NS-RAM (Neuro-Synaptic Random Access Memory) is a standard CMOS floating-body transistor that exhibits both neuron-like spiking and synapse-like plasticity from device physics alone — no special materials or processes required.

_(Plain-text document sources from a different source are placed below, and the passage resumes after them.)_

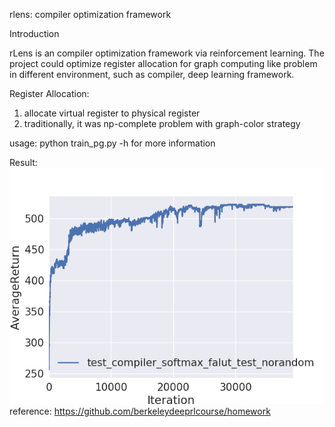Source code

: rlens: compiler optimization framework


Introduction

rLens is an compiler optimization framework via reinforcement learning. The project could optimize register allocation for graph computing like problem in different environment, such as compiler, deep learning framework. 


Register Allocation:
  1. allocate virtual register to physical register
  2. traditionally, it was np-complete problem with graph-color strategy



usage:
  python train_pg.py -h for more information


Result:
  ![alt text](./pics/my_loss.png "Optional title")
reference:
  https://github.com/berkeleydeeprlcourse/homework 
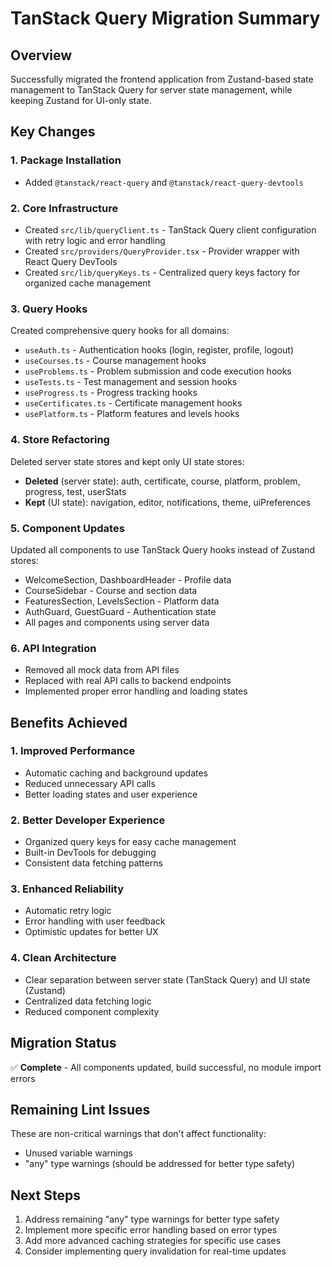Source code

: # TanStack Query Migration Summary

## Overview
Successfully migrated the frontend application from Zustand-based state management to TanStack Query for server state management, while keeping Zustand for UI-only state.

## Key Changes

### 1. Package Installation
- Added `@tanstack/react-query` and `@tanstack/react-query-devtools`

### 2. Core Infrastructure
- Created `src/lib/queryClient.ts` - TanStack Query client configuration with retry logic and error handling
- Created `src/providers/QueryProvider.tsx` - Provider wrapper with React Query DevTools
- Created `src/lib/queryKeys.ts` - Centralized query keys factory for organized cache management

### 3. Query Hooks
Created comprehensive query hooks for all domains:
- `useAuth.ts` - Authentication hooks (login, register, profile, logout)
- `useCourses.ts` - Course management hooks
- `useProblems.ts` - Problem submission and code execution hooks
- `useTests.ts` - Test management and session hooks
- `useProgress.ts` - Progress tracking hooks
- `useCertificates.ts` - Certificate management hooks
- `usePlatform.ts` - Platform features and levels hooks

### 4. Store Refactoring
Deleted server state stores and kept only UI state stores:
- **Deleted** (server state): auth, certificate, course, platform, problem, progress, test, userStats
- **Kept** (UI state): navigation, editor, notifications, theme, uiPreferences

### 5. Component Updates
Updated all components to use TanStack Query hooks instead of Zustand stores:
- WelcomeSection, DashboardHeader - Profile data
- CourseSidebar - Course and section data
- FeaturesSection, LevelsSection - Platform data
- AuthGuard, GuestGuard - Authentication state
- All pages and components using server data

### 6. API Integration
- Removed all mock data from API files
- Replaced with real API calls to backend endpoints
- Implemented proper error handling and loading states

## Benefits Achieved

### 1. Improved Performance
- Automatic caching and background updates
- Reduced unnecessary API calls
- Better loading states and user experience

### 2. Better Developer Experience
- Organized query keys for easy cache management
- Built-in DevTools for debugging
- Consistent data fetching patterns

### 3. Enhanced Reliability
- Automatic retry logic
- Error handling with user feedback
- Optimistic updates for better UX

### 4. Clean Architecture
- Clear separation between server state (TanStack Query) and UI state (Zustand)
- Centralized data fetching logic
- Reduced component complexity

## Migration Status
✅ **Complete** - All components updated, build successful, no module import errors

## Remaining Lint Issues
These are non-critical warnings that don't affect functionality:
- Unused variable warnings
- "any" type warnings (should be addressed for better type safety)

## Next Steps
1. Address remaining "any" type warnings for better type safety
2. Implement more specific error handling based on error types
3. Add more advanced caching strategies for specific use cases
4. Consider implementing query invalidation for real-time updates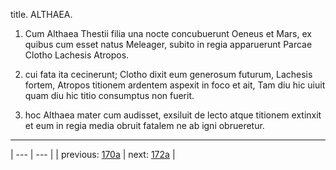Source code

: title. ALTHAEA.



1. Cum Althaea Thestii filia una nocte concubuerunt Oeneus et Mars, ex quibus cum esset natus Meleager, subito in regia apparuerunt Parcae Clotho Lachesis Atropos.



2. cui fata ita cecinerunt; Clotho dixit eum generosum futurum, Lachesis fortem, Atropos titionem ardentem aspexit in foco et ait, Tam diu hic uiuit quam diu hic titio consumptus non fuerit.



3. hoc Althaea mater cum audisset, exsiluit de lecto atque titionem extinxit et eum in regia media obruit fatalem ne ab igni obrueretur.



---

| --- | --- |
| previous: [170a](../170a/) | next: [172a](../172a/) |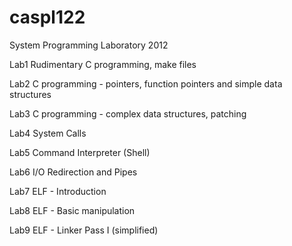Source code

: caspl122
========

System Programming Laboratory 2012

Lab1 Rudimentary C programming, make files

Lab2 C programming - pointers, function pointers and simple data structures

Lab3 C programming - complex data structures, patching

Lab4 System Calls

Lab5 Command Interpreter (Shell)

Lab6 I/O Redirection and Pipes

Lab7 ELF - Introduction

Lab8 ELF - Basic manipulation

Lab9 ELF - Linker Pass I (simplified)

**Key device physics simulated:**
- Impact ionization avalanche (Chynoweth model): `I_aval = I0 × exp((Vcb - BVpar) / Vt)`
- Breakdown voltage control: `BVpar = 3.5 - 1.5 × Vg1` (gate-tunable, from Pazos SPICE)
- Temperature dependence: `BVpar(T) = BVpar × (1 - 21.3μ × ΔT)`
- SRH charge trapping: `dQ/dt = k_cap(Vg2) × (1-Q) × rate - k_em × Q`
- VG2-controlled mode switching (neuron ↔ synapse)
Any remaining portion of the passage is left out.